とりあえず一通り目を通したので感想をメモ。

 

 

こちらの本に引き続き,破産法全体を解説した本に目を通そうと思って,積ん読の山から引っ張り出した本。雑誌「法曹」の連載をまとめたもの,らしい。新人弁護士などに向けて,破産法の基本的な知識と実務の運用について解説したもの,という感じ。

 

裁判官が書いたものだから,なのだろうけれど,縦書きの文章は読みやすい。分量も新書判で,約400頁なので,通読しやすい。概要を知る上では良い本ではないかと思う。もっとも,こちらが破産法自体にまだ馴染みがないこともあってか,読んでいて退屈と感じたのも確か。

 

気になったのが,地裁ごとに運用が違う部分が相応にあることを受け,東京地裁破産再生部での運用について,書かれているところ。東京で弁護士をする上では,有用なのだけど,他方で,他の地裁での運用はどうなっているのか,どの程度東京地裁の運用から乖離しているのかよくわからないのが気になった。
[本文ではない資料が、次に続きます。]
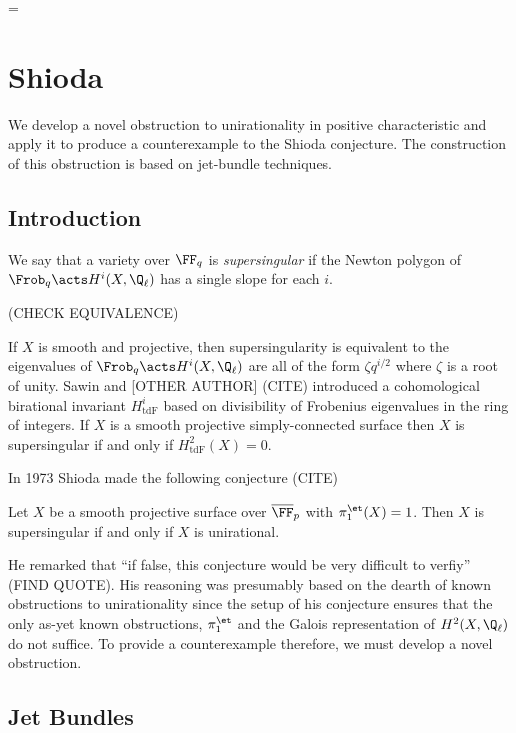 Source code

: =\documentclass[12pt]{article}
\begin{document}
\section{Shioda}

We develop a novel obstruction to unirationality in positive characteristic and apply it to produce a counterexample to the Shioda conjecture. The construction of this obstruction is based on jet-bundle techniques.

\subsection{Introduction}

We say that a variety over $\FF_q$ is \textit{supersingular} if the Newton polygon of $\Frob_q \acts H^i(X, \Q_\ell)$ has a single slope for each $i$. 

(CHECK EQUIVALENCE)

\newcommand{\tdF}{\mathrm{tdF}}

If $X$ is smooth and projective, then supersingularity is equivalent to the eigenvalues of $\Frob_q \acts H^i(X, \Q_\ell)$ are all of the form $\zeta q^{i/2}$ where $\zeta$ is a root of unity. Sawin and [OTHER AUTHOR] (CITE) introduced a cohomological birational invariant $H^i_{\tdF}$ based on divisibility of Frobenius eigenvalues in the ring of integers. If $X$ is a smooth projective simply-connected surface then $X$ is supersingular if and only if $H^2_{\tdF}(X) = 0$. 

In 1973 Shioda made the following conjecture (CITE)

\begin{conj}[Shioda]
Let $X$ be a smooth projective surface over $\overline{\FF}_p$ with $\pi_1^{\et}(X) = 1$. Then $X$ is supersingular if and only if $X$ is unirational.
\end{conj} 

He remarked that ``if false, this conjecture would be very difficult to verfiy'' (FIND QUOTE). His reasoning was presumably based on the dearth of known obstructions to unirationality since the setup of his conjecture ensures that the only as-yet known obstructions, $\pi_1^{\et}$ and the Galois representation of $H^2(X, \Q_\ell)$ do not suffice. To provide a counterexample therefore, we must develop a novel obstruction.

\subsection{Jet Bundles}
\end{document}

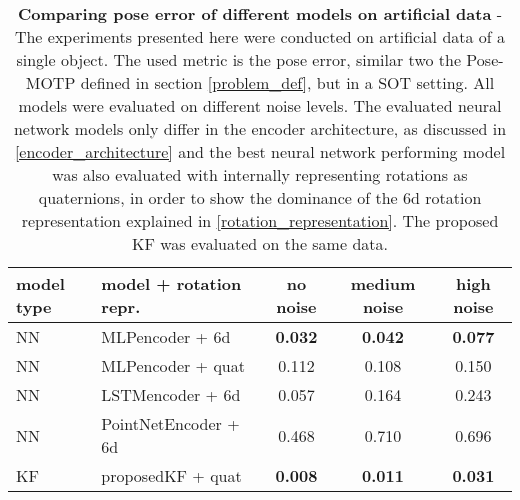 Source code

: \documentclass[12pt,a4paper]{article}
\begin{document}
\begin{table}[h!]
	\centering
	\begin{tabular}{|l|l |c| c| c|} 
		\hline
		model type & model + rotation repr. & no noise & medium noise & high noise \\ \hline
		\hline
		NN & MLPencoder + 6d & \textbf{0.032} & \textbf{0.042} & \textbf{0.077} \\ \hline
		NN & MLPencoder + quat & 0.112 & 0.108 & 0.150 \\ \hline
		NN & LSTMencoder + 6d & 0.057 & 0.164 & 0.243 \\ \hline
		NN & PointNetEncoder + 6d & 0.468 & 0.710 & 0.696 \\ \hline \hline
		KF & proposedKF + quat       & \textbf{0.008} & \textbf{0.011} & \textbf{0.031} \\
		\hline
	\end{tabular}\\
	\bigskip
	\caption{\textbf{Comparing pose error of different models on artificial data} - The experiments presented here were conducted on artificial data of a single object. The used metric is the pose error, similar two the Pose-MOTP defined in section \ref{problem_def}, but in a SOT setting. All models were evaluated on different noise levels. The evaluated neural network models only differ in the encoder architecture, as discussed in \ref{encoder_architecture} and the best neural network performing model was also evaluated with internally representing rotations as quaternions, in order to show the dominance of the 6d rotation representation explained in \ref{rotation_representation}.  The proposed KF was evaluated on the same data. }
	\label{pose_error_results}
\end{table}
\end{document}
法と実務の概要を把握するという段階でそこまで気にしても意味はないのだろうけれど。

 

さらにいえば,そもそも地裁ごとに運用が違うというのは,どこまで正当化されるのか疑問。地裁ごとに運用が異なるそもそもの理由がよくわからないけれど,裁判所側のリソースの分布状況に起因するのであれば,そもそも申立が東京に集中しがちという事情はあるだろうとしても,破産者にも破産債権者にも関係のない事情だろうし,それでいいのか,という気がしないでもない(考えすぎだろうけど)。